* Records provided:
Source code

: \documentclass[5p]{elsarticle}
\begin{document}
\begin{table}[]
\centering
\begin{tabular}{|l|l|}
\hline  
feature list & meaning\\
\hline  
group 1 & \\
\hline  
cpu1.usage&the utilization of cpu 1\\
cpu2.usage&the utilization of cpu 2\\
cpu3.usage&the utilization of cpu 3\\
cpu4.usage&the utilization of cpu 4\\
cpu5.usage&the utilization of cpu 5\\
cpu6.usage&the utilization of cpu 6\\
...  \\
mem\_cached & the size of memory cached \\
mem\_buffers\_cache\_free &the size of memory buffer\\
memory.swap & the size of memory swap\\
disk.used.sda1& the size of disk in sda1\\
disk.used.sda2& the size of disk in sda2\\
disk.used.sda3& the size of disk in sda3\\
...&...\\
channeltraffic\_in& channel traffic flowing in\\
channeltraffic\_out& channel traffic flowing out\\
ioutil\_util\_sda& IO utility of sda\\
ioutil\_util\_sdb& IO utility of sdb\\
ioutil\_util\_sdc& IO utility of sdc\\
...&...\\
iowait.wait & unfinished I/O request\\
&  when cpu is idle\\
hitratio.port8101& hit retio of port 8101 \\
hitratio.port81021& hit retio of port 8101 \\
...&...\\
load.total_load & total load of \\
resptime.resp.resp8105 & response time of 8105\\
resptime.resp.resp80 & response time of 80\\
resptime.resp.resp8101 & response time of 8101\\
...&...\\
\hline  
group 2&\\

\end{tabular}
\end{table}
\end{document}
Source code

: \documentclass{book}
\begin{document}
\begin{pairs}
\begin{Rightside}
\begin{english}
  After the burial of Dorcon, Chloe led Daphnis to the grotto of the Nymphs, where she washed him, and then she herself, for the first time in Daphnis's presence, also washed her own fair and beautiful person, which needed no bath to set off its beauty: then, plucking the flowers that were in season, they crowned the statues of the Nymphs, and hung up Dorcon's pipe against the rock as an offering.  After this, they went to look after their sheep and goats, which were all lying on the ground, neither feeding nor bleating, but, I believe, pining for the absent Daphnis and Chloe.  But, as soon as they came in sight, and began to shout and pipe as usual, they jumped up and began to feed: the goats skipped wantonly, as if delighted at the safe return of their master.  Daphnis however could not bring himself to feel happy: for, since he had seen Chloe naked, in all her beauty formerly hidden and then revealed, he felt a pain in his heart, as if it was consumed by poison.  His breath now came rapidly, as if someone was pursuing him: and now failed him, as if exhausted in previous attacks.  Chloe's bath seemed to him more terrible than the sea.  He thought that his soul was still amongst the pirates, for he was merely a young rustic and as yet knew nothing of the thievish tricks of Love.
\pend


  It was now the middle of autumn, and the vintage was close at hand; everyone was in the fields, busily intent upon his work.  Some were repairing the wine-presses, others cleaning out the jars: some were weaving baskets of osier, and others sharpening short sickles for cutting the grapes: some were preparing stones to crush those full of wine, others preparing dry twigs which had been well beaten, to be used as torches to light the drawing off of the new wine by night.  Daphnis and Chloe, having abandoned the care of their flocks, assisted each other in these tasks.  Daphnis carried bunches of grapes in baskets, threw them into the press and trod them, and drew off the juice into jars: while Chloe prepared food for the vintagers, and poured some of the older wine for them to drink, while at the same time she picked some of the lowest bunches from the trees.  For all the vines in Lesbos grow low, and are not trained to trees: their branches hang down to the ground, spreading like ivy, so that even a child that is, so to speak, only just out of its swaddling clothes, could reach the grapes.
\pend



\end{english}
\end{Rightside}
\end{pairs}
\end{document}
* * *
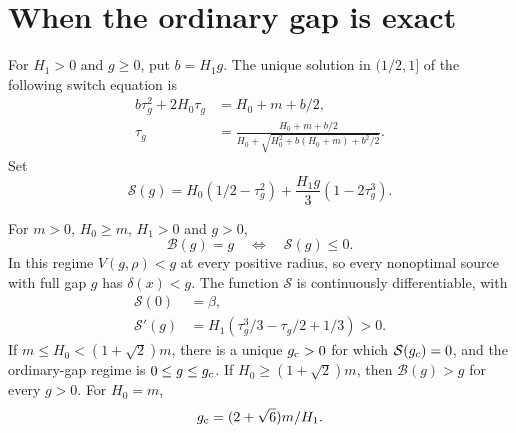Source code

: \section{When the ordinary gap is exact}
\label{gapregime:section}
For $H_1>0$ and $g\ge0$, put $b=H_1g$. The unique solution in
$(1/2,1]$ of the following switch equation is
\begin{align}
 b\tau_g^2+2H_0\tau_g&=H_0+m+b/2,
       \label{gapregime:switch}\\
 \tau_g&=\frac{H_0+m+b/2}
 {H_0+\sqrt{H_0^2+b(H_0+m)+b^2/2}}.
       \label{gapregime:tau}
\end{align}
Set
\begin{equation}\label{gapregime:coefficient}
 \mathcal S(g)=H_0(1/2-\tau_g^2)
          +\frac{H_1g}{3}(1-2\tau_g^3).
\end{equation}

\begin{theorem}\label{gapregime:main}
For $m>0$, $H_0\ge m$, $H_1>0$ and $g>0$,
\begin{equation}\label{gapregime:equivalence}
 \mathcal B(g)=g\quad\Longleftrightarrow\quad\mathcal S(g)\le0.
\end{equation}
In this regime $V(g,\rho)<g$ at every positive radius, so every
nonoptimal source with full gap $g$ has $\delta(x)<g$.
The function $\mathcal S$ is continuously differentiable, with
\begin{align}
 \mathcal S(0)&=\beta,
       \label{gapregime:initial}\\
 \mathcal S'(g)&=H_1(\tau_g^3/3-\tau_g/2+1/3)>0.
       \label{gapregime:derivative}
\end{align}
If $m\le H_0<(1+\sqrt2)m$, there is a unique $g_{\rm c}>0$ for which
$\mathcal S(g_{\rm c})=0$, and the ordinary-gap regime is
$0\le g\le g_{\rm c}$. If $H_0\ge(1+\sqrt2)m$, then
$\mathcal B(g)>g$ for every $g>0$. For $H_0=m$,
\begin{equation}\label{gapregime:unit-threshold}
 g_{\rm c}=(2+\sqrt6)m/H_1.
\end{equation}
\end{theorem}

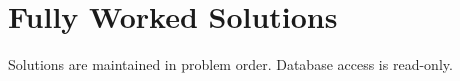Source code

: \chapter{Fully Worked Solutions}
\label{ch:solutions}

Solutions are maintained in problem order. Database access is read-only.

* Required work:
Copy out all lines from the material above that contain the string "ioutil".

* Written reply:
ioutil\_util\_sda& IO utility of sda\\
ioutil\_util\_sdb& IO utility of sdb\\
ioutil\_util\_sdc& IO utility of sdc\\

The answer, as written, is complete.